Reproduce every record below word for word and include no pictures.

□ □ □

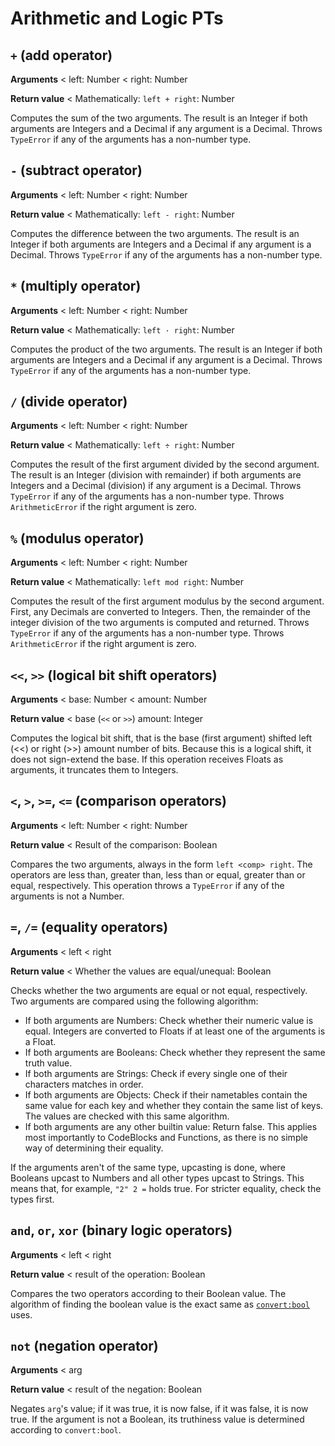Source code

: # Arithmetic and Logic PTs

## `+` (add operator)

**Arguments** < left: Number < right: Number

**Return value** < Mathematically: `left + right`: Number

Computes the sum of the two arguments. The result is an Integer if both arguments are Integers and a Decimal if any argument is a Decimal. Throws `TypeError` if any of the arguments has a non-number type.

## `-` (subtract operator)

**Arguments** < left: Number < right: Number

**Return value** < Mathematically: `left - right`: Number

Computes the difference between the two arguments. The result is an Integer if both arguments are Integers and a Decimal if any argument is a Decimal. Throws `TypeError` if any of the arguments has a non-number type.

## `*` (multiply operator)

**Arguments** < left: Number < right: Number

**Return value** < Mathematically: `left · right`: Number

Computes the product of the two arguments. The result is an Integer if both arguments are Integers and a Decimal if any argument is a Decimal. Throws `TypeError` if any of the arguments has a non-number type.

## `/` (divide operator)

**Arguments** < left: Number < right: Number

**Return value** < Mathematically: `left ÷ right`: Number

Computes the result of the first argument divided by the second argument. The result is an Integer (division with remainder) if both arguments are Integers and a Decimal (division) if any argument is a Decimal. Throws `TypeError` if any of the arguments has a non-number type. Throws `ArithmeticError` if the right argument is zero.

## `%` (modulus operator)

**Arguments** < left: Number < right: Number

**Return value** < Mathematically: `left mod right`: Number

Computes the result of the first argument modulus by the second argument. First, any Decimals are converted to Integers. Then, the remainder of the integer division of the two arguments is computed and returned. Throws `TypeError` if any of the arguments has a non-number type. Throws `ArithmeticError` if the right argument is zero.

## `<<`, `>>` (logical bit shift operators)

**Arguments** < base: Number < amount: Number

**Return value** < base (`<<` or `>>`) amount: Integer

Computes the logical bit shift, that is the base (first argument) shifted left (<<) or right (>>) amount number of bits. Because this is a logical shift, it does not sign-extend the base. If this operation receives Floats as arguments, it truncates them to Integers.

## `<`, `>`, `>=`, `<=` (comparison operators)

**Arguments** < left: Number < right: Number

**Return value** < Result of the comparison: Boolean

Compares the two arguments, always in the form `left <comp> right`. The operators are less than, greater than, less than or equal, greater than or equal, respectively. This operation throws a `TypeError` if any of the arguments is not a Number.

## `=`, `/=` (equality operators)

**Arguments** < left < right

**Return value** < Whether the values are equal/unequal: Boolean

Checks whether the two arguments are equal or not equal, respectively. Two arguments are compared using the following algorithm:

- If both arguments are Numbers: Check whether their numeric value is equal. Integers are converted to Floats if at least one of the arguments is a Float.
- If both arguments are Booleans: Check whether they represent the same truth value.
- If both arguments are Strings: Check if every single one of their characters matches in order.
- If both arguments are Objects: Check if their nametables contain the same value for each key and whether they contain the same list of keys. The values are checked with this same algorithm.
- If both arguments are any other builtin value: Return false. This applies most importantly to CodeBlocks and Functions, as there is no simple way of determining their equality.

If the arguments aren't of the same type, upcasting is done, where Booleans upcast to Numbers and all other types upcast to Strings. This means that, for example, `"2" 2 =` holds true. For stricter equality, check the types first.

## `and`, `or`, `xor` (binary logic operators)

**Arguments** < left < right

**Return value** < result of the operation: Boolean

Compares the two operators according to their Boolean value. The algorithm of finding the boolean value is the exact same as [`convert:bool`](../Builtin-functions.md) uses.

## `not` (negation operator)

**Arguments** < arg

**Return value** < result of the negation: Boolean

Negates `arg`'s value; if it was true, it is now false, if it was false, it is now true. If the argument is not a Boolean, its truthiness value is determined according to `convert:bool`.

□ □ □

TASK ANSWER »
Source code

: # Arithmetic and Logic PTs

## `+` (add operator)

**Arguments** < left: Number < right: Number

**Return value** < Mathematically: `left + right`: Number

Computes the sum of the two arguments. The result is an Integer if both arguments are Integers and a Decimal if any argument is a Decimal. Throws `TypeError` if any of the arguments has a non-number type.

## `-` (subtract operator)

**Arguments** < left: Number < right: Number

**Return value** < Mathematically: `left - right`: Number

Computes the difference between the two arguments. The result is an Integer if both arguments are Integers and a Decimal if any argument is a Decimal. Throws `TypeError` if any of the arguments has a non-number type.

## `*` (multiply operator)

**Arguments** < left: Number < right: Number

**Return value** < Mathematically: `left · right`: Number

Computes the product of the two arguments. The result is an Integer if both arguments are Integers and a Decimal if any argument is a Decimal. Throws `TypeError` if any of the arguments has a non-number type.

## `/` (divide operator)

**Arguments** < left: Number < right: Number

**Return value** < Mathematically: `left ÷ right`: Number

Computes the result of the first argument divided by the second argument. The result is an Integer (division with remainder) if both arguments are Integers and a Decimal (division) if any argument is a Decimal. Throws `TypeError` if any of the arguments has a non-number type. Throws `ArithmeticError` if the right argument is zero.

## `%` (modulus operator)

**Arguments** < left: Number < right: Number

**Return value** < Mathematically: `left mod right`: Number

Computes the result of the first argument modulus by the second argument. First, any Decimals are converted to Integers. Then, the remainder of the integer division of the two arguments is computed and returned. Throws `TypeError` if any of the arguments has a non-number type. Throws `ArithmeticError` if the right argument is zero.

## `<<`, `>>` (logical bit shift operators)

**Arguments** < base: Number < amount: Number

**Return value** < base (`<<` or `>>`) amount: Integer

Computes the logical bit shift, that is the base (first argument) shifted left (<<) or right (>>) amount number of bits. Because this is a logical shift, it does not sign-extend the base. If this operation receives Floats as arguments, it truncates them to Integers.

## `<`, `>`, `>=`, `<=` (comparison operators)

**Arguments** < left: Number < right: Number

**Return value** < Result of the comparison: Boolean

Compares the two arguments, always in the form `left <comp> right`. The operators are less than, greater than, less than or equal, greater than or equal, respectively. This operation throws a `TypeError` if any of the arguments is not a Number.

## `=`, `/=` (equality operators)

**Arguments** < left < right

**Return value** < Whether the values are equal/unequal: Boolean

Checks whether the two arguments are equal or not equal, respectively. Two arguments are compared using the following algorithm:

- If both arguments are Numbers: Check whether their numeric value is equal. Integers are converted to Floats if at least one of the arguments is a Float.
- If both arguments are Booleans: Check whether they represent the same truth value.
- If both arguments are Strings: Check if every single one of their characters matches in order.
- If both arguments are Objects: Check if their nametables contain the same value for each key and whether they contain the same list of keys. The values are checked with this same algorithm.
- If both arguments are any other builtin value: Return false. This applies most importantly to CodeBlocks and Functions, as there is no simple way of determining their equality.

If the arguments aren't of the same type, upcasting is done, where Booleans upcast to Numbers and all other types upcast to Strings. This means that, for example, `"2" 2 =` holds true. For stricter equality, check the types first.

## `and`, `or`, `xor` (binary logic operators)

**Arguments** < left < right

**Return value** < result of the operation: Boolean

Compares the two operators according to their Boolean value. The algorithm of finding the boolean value is the exact same as [`convert:bool`](../Builtin-functions.md) uses.

## `not` (negation operator)

**Arguments** < arg

**Return value** < result of the negation: Boolean

Negates `arg`'s value; if it was true, it is now false, if it was false, it is now true. If the argument is not a Boolean, its truthiness value is determined according to `convert:bool`.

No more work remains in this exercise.